Friday, April 24, 1981

Crass, Poison Girls

I woke up to heavy, winter like snow. Incredible; it was snowing heavily and the whole garden was blanketed white. Mum woke me up at eight as I wanted to go down to Pilkington’s to try for the job there that Dad told me about yesterday, so I trudged down, cold, wet and pretty miserable, to be greeted with a “sorry, it’s just been filled.” I got my hair cut on the way back, the enormous snow flakes floating thickly down.

I spent the rest of the day in a good mood; I read and made notes and generally messed about. In the afternoon I wrote a letter to the Echo in response to someone criticising the money spent on the space programme v. the starving millions in Africa, etc. . . . I was once again fired up with enthusiasm for Russian revolutionary history and politics.

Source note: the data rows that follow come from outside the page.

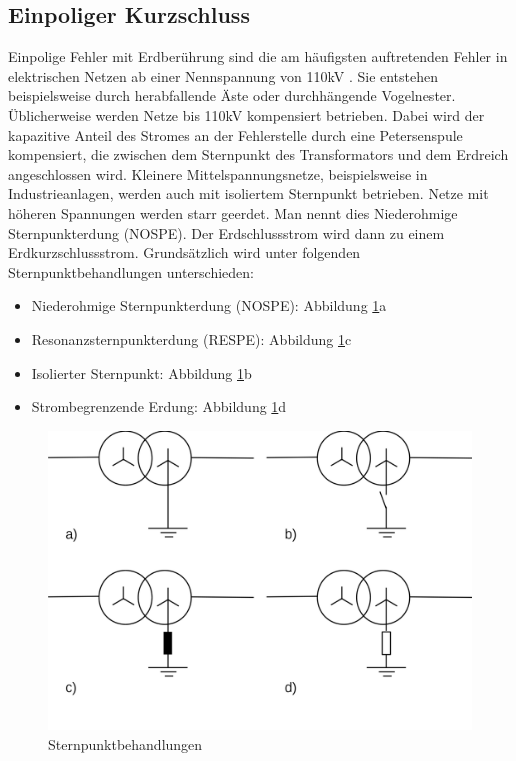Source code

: \documentclass{scrartcl}
\begin{document}
\begin{onehalfspace}
\subsection{Einpoliger Kurzschluss}
Einpolige Fehler mit Erdberührung sind die am häufigsten auftretenden Fehler in elektrischen Netzen ab einer Nennspannung von 110kV \cite[S. 64]{Schlabbach2002}. Sie entstehen beispielsweise durch herabfallende Äste oder durchhängende Vogelnester. Üblicherweise werden Netze bis 110kV kompensiert betrieben. Dabei wird der kapazitive Anteil des Stromes an der Fehlerstelle durch eine Petersenspule kompensiert, die zwischen dem Sternpunkt des Transformators und dem Erdreich angeschlossen wird. Kleinere Mittelspannungsnetze, beispielsweise in Industrieanlagen, werden auch mit isoliertem Sternpunkt betrieben. Netze mit höheren Spannungen werden starr geerdet. Man nennt dies \glqq Niederohmige Sternpunkterdung\grqq{} (NOSPE). Der Erdschlussstrom wird dann zu einem Erdkurzschlussstrom. Grundsätzlich wird unter folgenden Sternpunktbehandlungen unterschieden:

\begin{itemize}
\item Niederohmige Sternpunkterdung (NOSPE): Abbildung \ref{sternpunktbehandlung}a
\item Resonanzsternpunkterdung (RESPE): Abbildung \ref{sternpunktbehandlung}c
\item Isolierter Sternpunkt: Abbildung \ref{sternpunktbehandlung}b
\item Strombegrenzende Erdung: Abbildung \ref{sternpunktbehandlung}d
\end{itemize}

	\begin{figure}[H]
	\centering
	\includegraphics[scale=0.3]{img/sternpunktbehandlung.png}
	\caption{Sternpunktbehandlungen}
	\label{sternpunktbehandlung}
	\end{figure}


\end{onehalfspace}
\end{document}
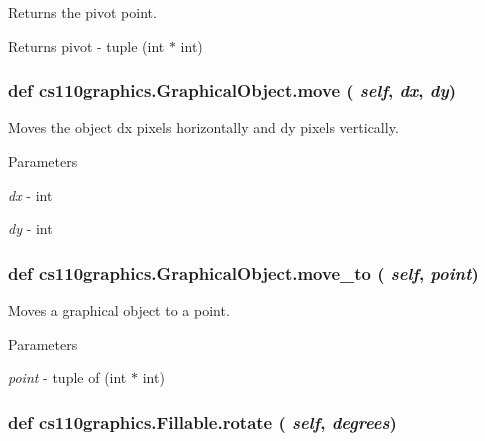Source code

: Returns the pivot point. \begin{DoxyReturn}{Returns}
pivot -\/ tuple (int $\ast$ int) 
\end{DoxyReturn}
\hypertarget{classcs110graphics_1_1GraphicalObject_aa64d270fb83efa4a54e1a7953512f9cd}{
\subsubsection[{move}]{\setlength{\rightskip}{0pt plus 5cm}def cs110graphics.GraphicalObject.move ( {\em self}, \/   {\em dx}, \/   {\em dy})}}
\label{classcs110graphics_1_1GraphicalObject_aa64d270fb83efa4a54e1a7953512f9cd}


Moves the object dx pixels horizontally and dy pixels vertically. 
\begin{DoxyParams}{Parameters}
\item[{\em dx}]-\/ int \item[{\em dy}]-\/ int \end{DoxyParams}
\hypertarget{classcs110graphics_1_1GraphicalObject_abe2d480265df7ac9447205c52c6946df}{
\subsubsection[{move\_\-to}]{\setlength{\rightskip}{0pt plus 5cm}def cs110graphics.GraphicalObject.move\_\-to ( {\em self}, \/   {\em point})}}
\label{classcs110graphics_1_1GraphicalObject_abe2d480265df7ac9447205c52c6946df}


Moves a graphical object to a point. 
\begin{DoxyParams}{Parameters}
\item[{\em point}]-\/ tuple of (int $\ast$ int) \end{DoxyParams}
\hypertarget{classcs110graphics_1_1Fillable_afa6710f6c314de39d19f06d9dd306d7d}{
\subsubsection[{rotate}]{\setlength{\rightskip}{0pt plus 5cm}def cs110graphics.Fillable.rotate ( {\em self}, \/   {\em degrees})}}
\label{classcs110graphics_1_1Fillable_afa6710f6c314de39d19f06d9dd306d7d}


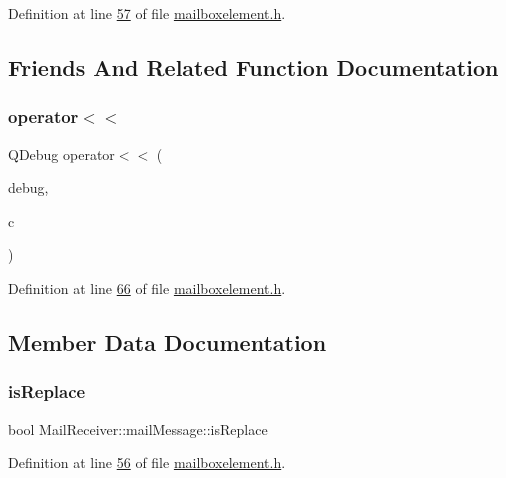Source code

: Definition at line \hyperlink{a00002_source_l00057}{57} of file \hyperlink{a00002_source}{mailboxelement.\+h}.



\subsection{Friends And Related Function Documentation}
\mbox{\label{a00201_a5082ba525e6289ae6fc923e40c68192f}} 
\subsubsection{\texorpdfstring{operator$<$$<$}{operator<<}}
{\footnotesize\ttfamily Q\+Debug operator$<$$<$ (\begin{DoxyParamCaption}\item[{Q\+Debug}]{debug,  }\item[{const \hyperlink{a00201}{mail\+Message} \&}]{c }\end{DoxyParamCaption})\hspace{0.3cm}{\ttfamily [friend]}}



Definition at line \hyperlink{a00002_source_l00066}{66} of file \hyperlink{a00002_source}{mailboxelement.\+h}.



\subsection{Member Data Documentation}
\mbox{\label{a00201_afb7ab5377a6aa4a1e3d836d3e464a952}} 
\subsubsection{\texorpdfstring{is\+Replace}{isReplace}}
{\footnotesize\ttfamily bool Mail\+Receiver\+::mail\+Message\+::is\+Replace}



Definition at line \hyperlink{a00002_source_l00056}{56} of file \hyperlink{a00002_source}{mailboxelement.\+h}.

In the afternoon, Dad gave me a lift on to Grant’s and, after we’d had some sandwiches, we called round for one of his friends and fellow Movable Mutant Consultant artiste Nik, who was dressed all in black with a yellow CND T-shirt underneath his jumper and a red scarf tied round his wrist. I felt conspicuously normal. We got down to Lesser Trade Hall, outside which there were at least fifty Crass fans, predictably attired in green/red/khaki trousers, Doc Marten boots, and various ripped T-shirts / jackets. Several pretty amazing hair-dos on display, especially among the girls, and since it was only 6.30 we had a coffee in The Khyber.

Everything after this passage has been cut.